By Allison Keene|The Duquesne Duke
Valentine’s Day is special for some Duquesne faculty and staff who work with their sweethearts and some of whome work only a few doors down from them.
Political science professors Charles Rubin and Leslie Rubin have been married for 32 years and have worked in the same universities for their entire married lives.
Charles and Leslie met in a graduate political theory program at Boston College and married five years later in 1981. The couple started their careers together, first working as political theory professors at Kenyon College and transferring to Duquesne in 1987.
“I don’t know what it would be like to teach at different places,” Leslie said.
While they raised their two children, Leslie worked as an adjunct professor for 18 years, while Charles worked as an assistant professor in political theory and public policy. Leslie is now a full-time professor applying for tenure.
“It worked out because we raised our children during that time,” Leslie said. “Duquesne has been very good to us in that way.”
According to Leslie, she and her husband’s parallel careers were not intentional and arose out of limited jobs in academia.
“There are very few jobs available in political philosophy in any given year, so you just apply for what’s available.”

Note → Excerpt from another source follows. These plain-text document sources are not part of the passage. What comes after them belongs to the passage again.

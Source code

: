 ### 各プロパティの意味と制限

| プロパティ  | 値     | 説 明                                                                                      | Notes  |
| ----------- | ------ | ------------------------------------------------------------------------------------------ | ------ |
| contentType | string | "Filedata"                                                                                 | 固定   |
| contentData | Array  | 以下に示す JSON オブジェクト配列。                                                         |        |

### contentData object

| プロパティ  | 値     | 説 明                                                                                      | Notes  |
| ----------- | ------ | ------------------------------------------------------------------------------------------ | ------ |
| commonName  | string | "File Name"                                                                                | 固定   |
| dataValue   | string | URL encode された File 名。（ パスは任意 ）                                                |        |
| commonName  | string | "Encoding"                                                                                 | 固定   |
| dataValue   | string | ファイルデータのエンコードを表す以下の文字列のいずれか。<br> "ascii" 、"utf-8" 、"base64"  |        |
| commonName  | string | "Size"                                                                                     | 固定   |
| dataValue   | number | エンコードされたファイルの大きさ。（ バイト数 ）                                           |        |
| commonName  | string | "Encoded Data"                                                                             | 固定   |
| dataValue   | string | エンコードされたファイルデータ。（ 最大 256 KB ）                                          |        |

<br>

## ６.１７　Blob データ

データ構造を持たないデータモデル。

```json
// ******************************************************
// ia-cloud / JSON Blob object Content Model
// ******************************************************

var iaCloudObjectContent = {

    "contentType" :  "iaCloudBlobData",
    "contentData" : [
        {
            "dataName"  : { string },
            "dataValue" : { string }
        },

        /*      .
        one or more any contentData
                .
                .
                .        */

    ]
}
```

Charles agreed, adding that they are lucky to both work in their chosen field, and especially lucky to do so together.
“Academics are doing work that they love to do, and I feel that is very rare in many other fields,” Charles said. “For us, it’s not just what we do, it’s who we are, and that’s a rare thing.”
According to Leslie, one of the greatest benefits of their parallel careers is the flexible scheduling. When their two children, Anna, now 21, and Ted, now 24, were young, Charles and Leslie could alternate workdays to always have a parent home. Now, the couple works similar schedules and carpools daily.
“It has allowed us to have a very homogenous schedule. We don’t have a conflict of obligations,” Leslie said.
Theology professors Anna Scheid and Daniel Scheid work two doors down from each other. They have been married since 2006 and have worked together at Duquesne since 2007.
The couple agreed that working at the same university allows them to better manage their time while they care for their two children, Henry, 5, and Claire, 2, and prepare for their third child’s arrival in May.
“If I’m not working and I want to spend time with the children, I can do that because I can make up that time on the weekends,” Daniel said. “He also enjoys summers off when “the four of us get to spend a lot of time together.”
The couple met during their graduate theology program at the Catholic Theological Union in Chicago and received their doctorates from Boston College.
“We’ve been in the same institution doing the same things since we met,” Daniel said. “It’s very natural to us … It would be weird to be married to someone who didn’t do what I do, who I only saw at morning and at night.”
According to Daniel, one of the greatest benefits of working with his spouse is a mutual understanding for the challenges and successes they face.
“For me, I think it’s nice that I have someone I can discuss with what’s going on at work who actually knows,” Daniel said.
Anna agreed, adding that she enjoys spending the extra time together commuting and eating lunch.
“I also like that we are able to process our work lives with each other really easy – we always understand what the other is talking about when it comes to what is going on at work,” Anna said in an email to The Duke.
Working and studying at the same institutions has made their high level of interaction very normal, Anna said.
“We have been in the same working environment since graduate school so it would almost feel strange to us not to work together,” Anna said.
For both couples
For both the Scheids and the Rubins, Duquesne has become an important center of their family lives for them and their children.
According to Leslie, the Rubins’ two children were often watched by Duquesne students while the couple worked.
“My children ran around these halls when they were growing,” Leslie said, adding that her daughter was often treated to pizza from the Off-Ramp restaurant by some of the students. “That was a big treat for her.”
The Scheids brought their children to the University when they were infants and hope to bring them back once they are old enough to sit in the classrooms and watch them teach without distracting them or the students. They are currently babysat by a Duquesne graduate student while the couple teaches.
Despite the fact that both married couples work in the same field, neither felt that there was any competition between them and their spouse. Instead, they enjoy helping each other through difficult steps such as dissertations, publications and presentations.
“[Competition] is just not part of what being married is about, as far as I’m concerned,” Charles said, adding that he and Leslie are able to enjoy each other’s successes and sympathize with any failures.
“We know when the rough times are expected to come and they’re the same rough times for the both of us,” Charles said. “It makes for a very tight relationship when you are on the same page together.”
According to Daniel, the only problem with working with a spouse is that it is sometimes difficult to separate home and work life.
“I can always discuss work,” Daniel said. “Sometimes we have so say ‘Ok, no more work talk. Let’s talk about family.’ For other people, I imagine it’s easier to separate the two worlds.”
Overall, Daniel said that he enjoys working so closely with his spouse, even though the arrangement may not work for every couple.
“I know I have some friends who say they could never work with their spouse. They want to keep their home and work lives separate, but for us I think that’s part of the fun,” Daniel said.
“I would be hard-pressed to find what the drawbacks are,” Charles said. “I think that we’re very lucky to be in the academic world and very lucky to have jobs together.”